以下は、8月17日に渋谷のクラブで行われたイベント、「UWAVAMU2000」のプレイ後のインタビューです。


[インタビュアー]──普段のジャズの演奏やクラシックとの共演しか知らない人は、こんなクラブイベントでのプレイもするのかというふうにびっくりする方もいますよね。しかも、今日の会場はホテル街の真ん中といういかがわしい場所だし。

 そうそう。すごいね!いやあびっくりした、何百軒あるんだろうね、これ。噂は知っていたけど、これほどとは思わなかった(笑)。
 クラブという所には自分から遊びに行くっていうことはないけど、演奏するのは今日が2回目かな。


──去年9月にも、DJとペインターの方との異種格闘技セッションやられたんですよね。

 ええ、このシリーズは、代官山の「三宿食堂」のシューさんという名物シェフが主催してくれているんですよ。
 ペインターの西村記人さんは、実は、古い友人で、四国に僕たちを呼んだ主催者だったんだけど、その時から、フリージャズのピアノ弾いたりする変な人で、その一派っていうのも皆面白好きだった。いつのまにか西村さんがこういう人になって、逆にこっちにお声がかかったっていうわけね。

 それでやってみたら、後味が非常に良かった。
 面白かったんですね。
 今どきはこういう変な場所があって、色々変なことが起きているんだなって知ったわけで、新鮮な体験だったので、方々で喋りまくったのよ。クラブで俺はやったぞ、あれは面白いぞなんて。

 それは、こういうセッションが基本的に即興だっていうことね。何の打ち合わせもなしに一発勝負でやってる。
 何が起きるかわからないっていう、ジャズの原点みたいな とこがあったわけだよね。
 そこへ今年またって言われたので、よろこんで、来たんだけど、今年はさらにグレードアップしていて、鼓の大倉正之助さんはいるし、ドラムの、中村達也さんはいるしっていうんで、それで、全員でコレクティブ・インプロビゼーションに突入したわけね。


──今、およそ1時間、ほとんどフリーフォーム。これって最近では珍しいですよね。いかがでしたか。

 20年ぶりかな(笑)。もっとかもしれない。自分をもう掘り尽くして、その後でまだ中から何が出てくるかっていうのを久しぶりで味わったな。真剣勝負っていうやつね。


──20年ぶり?もっとじゃないですか。トリオ結成が69年、坂田明さん、森山威男さんとのトリオが75年までだから。でもあの頃でもテーマは一応あって終わりもあって・・・今日の演奏はそれよりもフリーフォームですよね。

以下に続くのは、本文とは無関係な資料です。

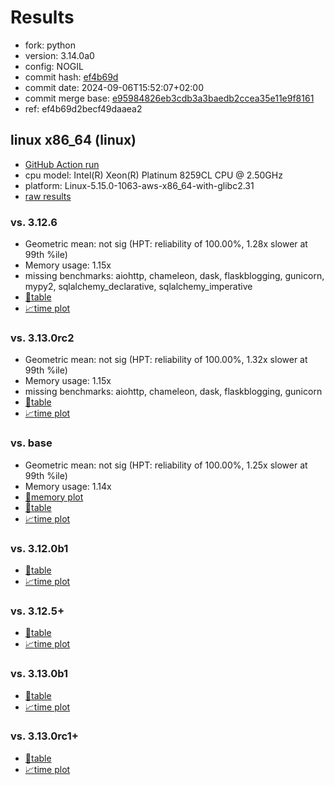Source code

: # Results

- fork: python
- version: 3.14.0a0
- config: NOGIL
- commit hash: [ef4b69d](https://github.com/python/cpython/commit/ef4b69d)
- commit date: 2024-09-06T15:52:07+02:00
- commit merge base: [e95984826eb3cdb3a3baedb2ccea35e11e9f8161](https://github.com/python/cpython/commit/e95984826eb3cdb3a3baedb2ccea35e11e9f8161)
- ref: ef4b69d2becf49daaea2

## linux x86_64 (linux)

- [GitHub Action run](https://github.com/facebookexperimental/free-threading-benchmarking/actions/runs/10740958612)
- cpu model: Intel(R) Xeon(R) Platinum 8259CL CPU @ 2.50GHz
- platform: Linux-5.15.0-1063-aws-x86_64-with-glibc2.31
- [raw results](bm-20240906-linux-x86_64-python-ef4b69d2becf49daaea2-3.14.0a0-ef4b69d.json)

### vs. 3.12.6

- Geometric mean: not sig (HPT: reliability of 100.00%, 1.28x slower at 99th %ile)
- Memory usage: 1.15x
- missing benchmarks: aiohttp, chameleon, dask, flaskblogging, gunicorn, mypy2, sqlalchemy_declarative, sqlalchemy_imperative
- [📄table](bm-20240906-linux-x86_64-python-ef4b69d2becf49daaea2-3.14.0a0-ef4b69d-vs-3.12.6.md)
- [📈time plot](bm-20240906-linux-x86_64-python-ef4b69d2becf49daaea2-3.14.0a0-ef4b69d-vs-3.12.6.svg)

### vs. 3.13.0rc2

- Geometric mean: not sig (HPT: reliability of 100.00%, 1.32x slower at 99th %ile)
- Memory usage: 1.15x
- missing benchmarks: aiohttp, chameleon, dask, flaskblogging, gunicorn
- [📄table](bm-20240906-linux-x86_64-python-ef4b69d2becf49daaea2-3.14.0a0-ef4b69d-vs-3.13.0rc2.md)
- [📈time plot](bm-20240906-linux-x86_64-python-ef4b69d2becf49daaea2-3.14.0a0-ef4b69d-vs-3.13.0rc2.svg)

### vs. base

- Geometric mean: not sig (HPT: reliability of 100.00%, 1.25x slower at 99th %ile)
- Memory usage: 1.14x
- [🧠memory plot](bm-20240906-linux-x86_64-python-ef4b69d2becf49daaea2-3.14.0a0-ef4b69d-vs-base-mem.svg)
- [📄table](bm-20240906-linux-x86_64-python-ef4b69d2becf49daaea2-3.14.0a0-ef4b69d-vs-base.md)
- [📈time plot](bm-20240906-linux-x86_64-python-ef4b69d2becf49daaea2-3.14.0a0-ef4b69d-vs-base.svg)

### vs. 3.12.0b1

- [📄table](bm-20240906-linux-x86_64-python-ef4b69d2becf49daaea2-3.14.0a0-ef4b69d-vs-3.12.0b1.md)
- [📈time plot](bm-20240906-linux-x86_64-python-ef4b69d2becf49daaea2-3.14.0a0-ef4b69d-vs-3.12.0b1.svg)

### vs. 3.12.5+

- [📄table](bm-20240906-linux-x86_64-python-ef4b69d2becf49daaea2-3.14.0a0-ef4b69d-vs-3.12.5%2B.md)
- [📈time plot](bm-20240906-linux-x86_64-python-ef4b69d2becf49daaea2-3.14.0a0-ef4b69d-vs-3.12.5%2B.svg)

### vs. 3.13.0b1

- [📄table](bm-20240906-linux-x86_64-python-ef4b69d2becf49daaea2-3.14.0a0-ef4b69d-vs-3.13.0b1.md)
- [📈time plot](bm-20240906-linux-x86_64-python-ef4b69d2becf49daaea2-3.14.0a0-ef4b69d-vs-3.13.0b1.svg)

### vs. 3.13.0rc1+

- [📄table](bm-20240906-linux-x86_64-python-ef4b69d2becf49daaea2-3.14.0a0-ef4b69d-vs-3.13.0rc1%2B.md)
- [📈time plot](bm-20240906-linux-x86_64-python-ef4b69d2becf49daaea2-3.14.0a0-ef4b69d-vs-3.13.0rc1%2B.svg)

 あ、詳しい(笑)。あの頃のは、頭と終わりにテーマがあって中はどうでもいいっていうやり方だけど、形式的には整っているよね。
 音楽的なことにも一応配慮するから、山あり谷あり、それぞれがソロになったりもするけど、今日は、あのドラムの若者なんか、もう一切休まないで叩きまくるから、全部つきあっちゃった。
 ま、時々は、弾かないでやり過ごすっていうこともしたけど(笑)。


──DJのプレイも、やはり楽器の共演と同じように聴いて、演奏されるんですか。

 そう、そのDJのプレイも楽器と同じだと受け止めるわけね。誰かがそこにいて、今ここだけで湧き上がるプレイをしていると思ってそれに反応するのね。


──お客さんに対してはどうですか?つまり、普段のジャズ・コンサートを聴きに来るお客さんとは客層がちがいますよね。

 あいつがこんなところで何やるんだって追っかけた人もいるかもしれないけど、やはり僕のピアノを初めて聴く人、つまりクラブイベントだから集まったっていう人がほとんどだよね。ほとんどの人が初めて聴くんだろうなっていう覚悟はしていた。

 皆、立ったまんまで、ピアノのすぐそばにきて覗き込んでるわけだよね。この状況っていうのは非常にスリリングで面白い。


──終わった後お客さんからすごい、「すごい!」とか「最高!」とか、みんな言ってましたけど。

 あ、それは嬉しい。ぜひ書き忘れないようにね(笑)。


──どうですか、今後もこういう、「異種格闘」クラブものがあればまた。

 やるでしょうねえ。もういいやっていう気持ちにはならないんですよ。

 その場かぎりの「エイヤーッ」って一本勝負は、昔、60年代によくやった絵描きや役者や詩人たちとのやりあいを思い出すんですよ。あの頃の「原点」を思いだすんですね。

 今日みたいなことをやると、自分のジャズの始まりもこういうことではなかったのかな、と再確認するよね。


──じゃあ、山下さんにとっては30年前の原点とか、あるいはジャズという音楽の原点みたいなのが、むしろ聴ける場ということでしょうか。

 それは、たしかにあると思うな。